Once you finished patching the kernel, go on and configure, compile, install and use it as described below for version 2.2.19.

2.2. Kernel 2.2.19
Get the kernel linux-2.2.19.tar.gz and copy it to /usr/src. (Would be nice to download the source from a mirror near you, check out http://www.kernel.org/mirrors/ to find one.)

  cd /usr/src
  [ if necessary:  mv linux linux-old ]
  tar xzf linux-2.2.19.tar.gz
  mv linux linux-2.2.19
  ln -s linux-2.2.19 linux

Get the raid-0.90-patch "raid-2.2.19-A1″ from http://people.redhat.com/mingo/raid-patches/ and copy it to /usr/src.

  cd /usr/src
  patch -p0 < raid-2.2.19-A1

The "hunk [...] succeeded"-messages are fine :) . If no error is reported, go on and config your kernel as you wish to:

  cd /usr/src/linux
  make xconfig  [ or "make menuconfig" ]

Be sure to say "y" to the following (in section "block devices"):

  y  multiple devices driver support
  y  autodetect RAID partitions
  y  RAID-1 (mirroring) mode

All other RAID-related options are set to "n".

Store config to file, save and exit.
Compile and install the kernel manually as described below, or follow the instructions here to do it the Debian-way...

  make dep
  make bzImage
  [ if necessary:  mv /lib/modules/2.2.19 /lib/modules/2.2.19_old ]
  make modules
  make modules_install

  cp System.map /boot/System.map-2.2.19
  cp arch/i386/boot/bzImage /boot/vmlinuz-2.2.19

  cd /boot
  ln -s System.map-2.2.19 System.map
  ln -s vmlinuz-2.2.19 vmlinuz

Edit /etc/lilo.conf accordingly and execute lilo (and don't forget the option prompt which is quite useful). At this time, LILO should still install just to the MBR of /dev/sda.

Reboot and see your shiny new RAID-1-capable kernel come up :) .

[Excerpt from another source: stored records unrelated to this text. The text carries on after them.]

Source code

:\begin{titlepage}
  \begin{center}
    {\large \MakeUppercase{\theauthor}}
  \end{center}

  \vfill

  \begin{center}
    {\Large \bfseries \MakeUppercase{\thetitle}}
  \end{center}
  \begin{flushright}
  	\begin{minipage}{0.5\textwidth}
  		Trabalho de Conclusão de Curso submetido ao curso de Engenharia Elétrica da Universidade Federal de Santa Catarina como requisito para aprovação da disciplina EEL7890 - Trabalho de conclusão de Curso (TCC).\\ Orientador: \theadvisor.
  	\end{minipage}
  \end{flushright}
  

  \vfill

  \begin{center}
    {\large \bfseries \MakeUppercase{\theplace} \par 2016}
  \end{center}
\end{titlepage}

2.3. Kernel 2.4 (Debian Woody)
03-12-26, Update:
I've repeatedly had problems with our development server back then when trying to have it run Linux 2.4.17 and 2.4.18. (With the latter, the machine kept crashing (it just froze during normal operation), the last time resulting in a non-bootable system. No error-logs or similar were available.
It took me some time to undo the damage.) I've never found out exactly what the problem was.

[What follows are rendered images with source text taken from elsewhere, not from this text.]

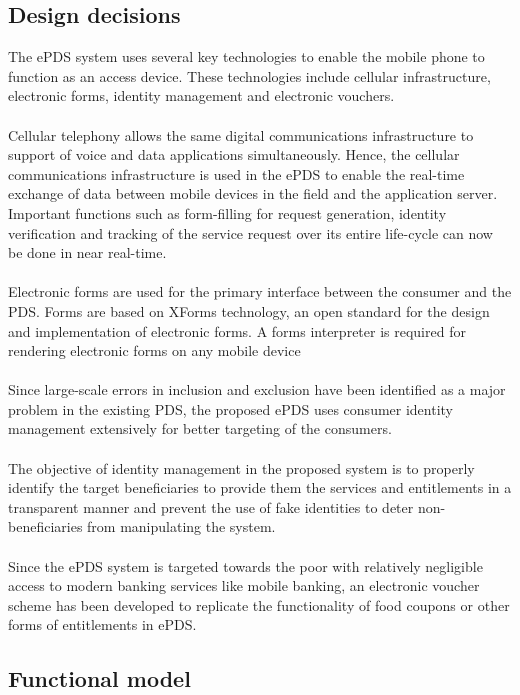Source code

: \documentclass{article}
\begin{document}
\subsection{Design decisions}
 The ePDS system uses several key technologies to enable the mobile phone to function as an access device. These technologies include cellular infrastructure, electronic forms, identity management and electronic vouchers.
\\ \\
Cellular telephony allows the same digital communications infrastructure to support of voice and data applications simultaneously. Hence, the cellular communications infrastructure is used in the ePDS to enable the real-time exchange of data between mobile devices in the field and the application server. Important functions such as form-filling for request generation, identity verification and tracking of the service request over its entire life-cycle can now be done in near real-time.
\\ \\
Electronic forms are used for the primary interface between the consumer and the PDS. Forms are based on XForms technology, an open standard for the design and implementation of electronic forms. A forms interpreter is required for rendering electronic forms on any mobile device
\\ \\
Since large-scale errors in inclusion and exclusion have been identified as a major problem in the existing PDS, the proposed ePDS uses consumer identity management extensively for better targeting of the consumers.
\\ \\
The objective of identity management in the proposed system is to properly identify the target beneficiaries to provide them the services and entitlements in a transparent manner and prevent the use of fake identities to deter non-beneficiaries from manipulating the system.
\\ \\
Since the ePDS system is targeted towards the poor with relatively negligible access to modern banking services like mobile banking, an electronic voucher scheme has been developed to replicate the functionality of food coupons or other forms of entitlements in ePDS.


\subsection{Functional model}
\end{document}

Nevertheless, I do think the problem was due to some basic 2.4-problems with this one machine's hardware and had nothing to do with having the machine use Linux' SW-RAID. Meanwhile, all our servers are properly running Linux 2.4.23, including the software RAID mirrored ones!

To install Linux 2.4 with SW-RAID enabled, just recompile the kernel activating RAID capabilities. You don't have to patch anything, as the 2.4 series already has the 0.90-series RAID as its default.

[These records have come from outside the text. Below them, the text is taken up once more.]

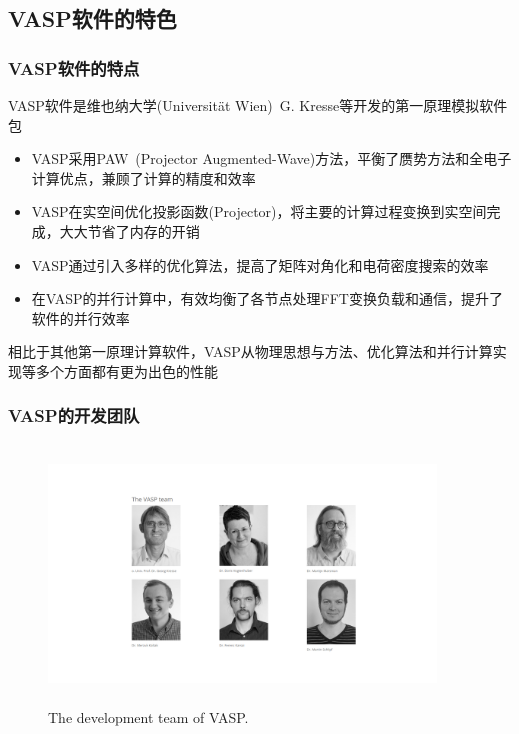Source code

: \subsection{\rm{VASP}软件的特色}
\frame
{
	\frametitle{\textrm{VASP}软件的特点}
	\textrm{VASP}软件是维也纳大学\textrm{(Universit\"at Wien)}~\textrm{G. Kresse}等开发的第一原理模拟软件包
	\begin{itemize}
		\item \textrm{VASP}采用\textrm{PAW~(Projector Augmented-Wave)}方法，平衡了赝势方法和全电子计算优点，兼顾了计算的精度和效率
		\item \textrm{VASP}在实空间优化投影函数\textrm{(Projector)}，将主要的计算过程变换到实空间完成，大大节省了内存的开销%
		\item \textrm{VASP}通过引入多样的优化算法，提高了矩阵对角化和电荷密度搜索的效率
		\item 在\textrm{VASP}的并行计算中，有效均衡了各节点处理\textrm{FFT}变换负载和通信，提升了软件的并行效率
	\end{itemize}
	相比于其他第一原理计算软件，\textrm{VASP}从物理思想与方法、优化算法和并行计算实现等多个方面都有更为出色的性能
}

\frame
{
	\frametitle{\textrm{VASP}的开发团队}
\begin{figure}[h!]
\centering
\vspace*{-0.25in}
\includegraphics[height=2.70in,width=4.05in,viewport=330 130 1280 770,clip]{Figures/VASP_team.png}
\caption{\tiny \textrm{The development team of VASP.}}%
\label{VASP_team}
\end{figure}
}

Mind 1: When using Linux 2.4, do use Debian 3.0 (aka Debian Woody) or later, as Potato is not 2.4-ready.
Mind 2: When using Linux 2.4, be sure to have raidtools2 with at least version 0.90.20010914-9 or better. (This version was uploaded to Woody between beginning of January '02 and midth of February '02, and up to date enough version is thus part of the official Debian 3.0 release.)

3. Raidtools2
Get the package raidtools2 (which is the one for 0.90-RAID, don’t use the package "raidtools" which is for old-style RAID):

 aqua:~# cat /etc/apt/sources.list
  deb http://http.us.debian.org/debian stable main contrib non-free
  deb http://non-us.debian.org/debian-non-US stable/non-US main contrib non-free
  deb http://security.debian.org stable/updates main contrib non-free
  [...]

and do

 apt-get update
 apt-get install raidtools2

Fortunately we had and took the time to review the package list in dselect and installed some essential packages such as bzip2 etc. This would be a good time to do so in order to get a really nice system :) .

3a. mdadm
"mdadm" is a tool with similar functionality to the raidtools. I have never used it thoroughly yet, but I just wanted to mention it.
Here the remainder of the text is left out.